Além do conteúdo
explosivo para políticos de vários partidos, a delação premiada de Ricardo
Pessoa, da UTC, deve complicar também a situação da Odebrecht e da Andrade
Gutierrez, as duas maiores empreiteiras do país e últimas a terem executivos
presos na Operação Lava Jato. Nos depoimentos, Pessoa confirma a existência do
cartel que dividia contratos na Petrobras e pagava propinas. Ele deve detalhar
o funcionamento do clube em novos depoimentos ao juiz Sergio Moro. As
informações são de Vera Magalhães, na Folha de S.Paulo deste sábado.

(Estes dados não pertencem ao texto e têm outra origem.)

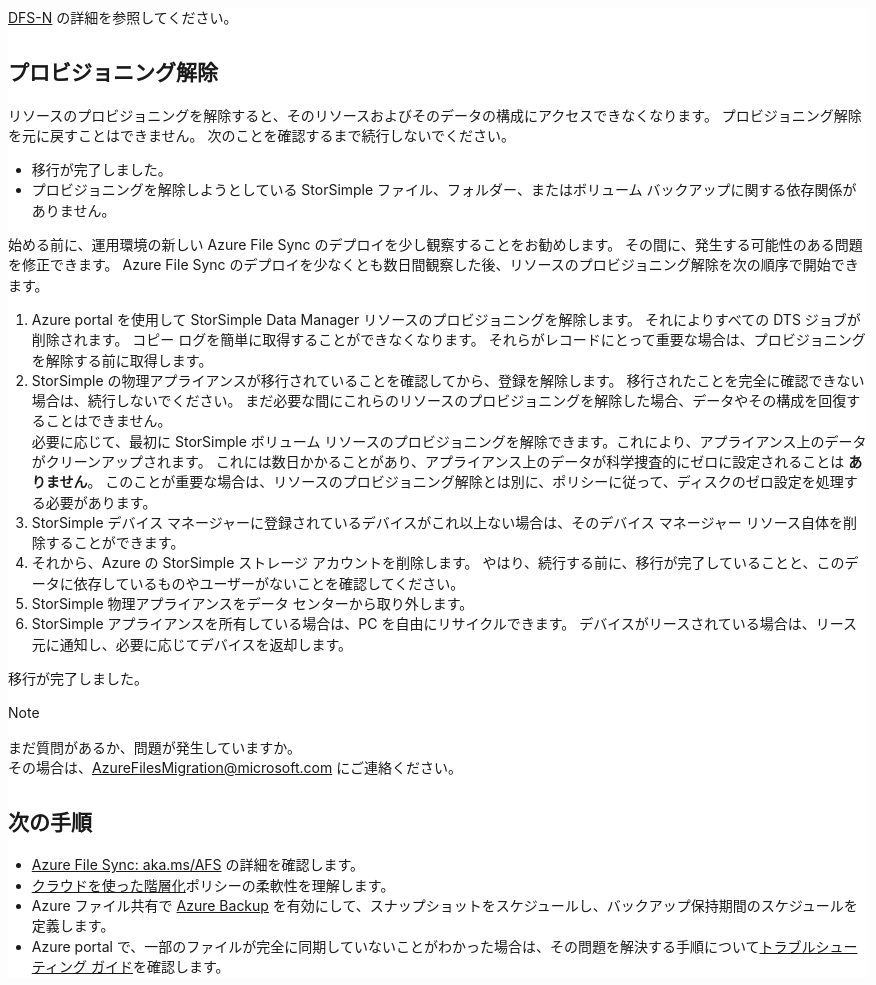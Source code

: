 [DFS-N](/windows-server/storage/dfs-namespaces/dfs-overview) の詳細を参照してください。

## <a name="deprovision"></a>プロビジョニング解除

リソースのプロビジョニングを解除すると、そのリソースおよびそのデータの構成にアクセスできなくなります。 プロビジョニング解除を元に戻すことはできません。 次のことを確認するまで続行しないでください。

* 移行が完了しました。
* プロビジョニングを解除しようとしている StorSimple ファイル、フォルダー、またはボリューム バックアップに関する依存関係がありません。

始める前に、運用環境の新しい Azure File Sync のデプロイを少し観察することをお勧めします。 その間に、発生する可能性のある問題を修正できます。 Azure File Sync のデプロイを少なくとも数日間観察した後、リソースのプロビジョニング解除を次の順序で開始できます。

1. Azure portal を使用して StorSimple Data Manager リソースのプロビジョニングを解除します。 それによりすべての DTS ジョブが削除されます。 コピー ログを簡単に取得することができなくなります。 それらがレコードにとって重要な場合は、プロビジョニングを解除する前に取得します。
1. StorSimple の物理アプライアンスが移行されていることを確認してから、登録を解除します。 移行されたことを完全に確認できない場合は、続行しないでください。 まだ必要な間にこれらのリソースのプロビジョニングを解除した場合、データやその構成を回復することはできません。<br>必要に応じて、最初に StorSimple ボリューム リソースのプロビジョニングを解除できます。これにより、アプライアンス上のデータがクリーンアップされます。 これには数日かかることがあり、アプライアンス上のデータが科学捜査的にゼロに設定されることは **ありません**。 このことが重要な場合は、リソースのプロビジョニング解除とは別に、ポリシーに従って、ディスクのゼロ設定を処理する必要があります。
1. StorSimple デバイス マネージャーに登録されているデバイスがこれ以上ない場合は、そのデバイス マネージャー リソース自体を削除することができます。
1. それから、Azure の StorSimple ストレージ アカウントを削除します。 やはり、続行する前に、移行が完了していることと、このデータに依存しているものやユーザーがないことを確認してください。
1. StorSimple 物理アプライアンスをデータ センターから取り外します。
1. StorSimple アプライアンスを所有している場合は、PC を自由にリサイクルできます。 デバイスがリースされている場合は、リース元に通知し、必要に応じてデバイスを返却します。

移行が完了しました。

> [!NOTE]
> まだ質問があるか、問題が発生していますか。</br>
> その場合は、AzureFilesMigration@microsoft.com にご連絡ください。

## <a name="next-steps"></a>次の手順

* [Azure File Sync: aka.ms/AFS](./storage-sync-files-planning.md) の詳細を確認します。
* [クラウドを使った階層化](storage-sync-cloud-tiering-overview.md)ポリシーの柔軟性を理解します。
* Azure ファイル共有で [Azure Backup](../../backup/backup-afs.md#configure-backup-from-the-file-share-pane) を有効にして、スナップショットをスケジュールし、バックアップ保持期間のスケジュールを定義します。
* Azure portal で、一部のファイルが完全に同期していないことがわかった場合は、その問題を解決する手順について[トラブルシューティング ガイド](storage-sync-files-troubleshoot.md)を確認します。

Detalha
mais a colunista:
Quem teve acesso à
delação de Pessoa estranhou não ver reproduzida a conversa -que ele narrou em
bilhete quando estava preso- em que Luciano Coutinho, presidente do BNDES,
teria lhe pedido doação à campanha de Dilma Rousseff.
A cobrança teria
ocorrido, segundo Pessoa contou no bilhete e repetiu a pessoas próximas, após
reunião para tratar de empréstimo ao consórcio do aeroporto de Viracopos, do
qual a UTC fazia parte, no prédio do banco, em São Paulo, em outubro de 2014.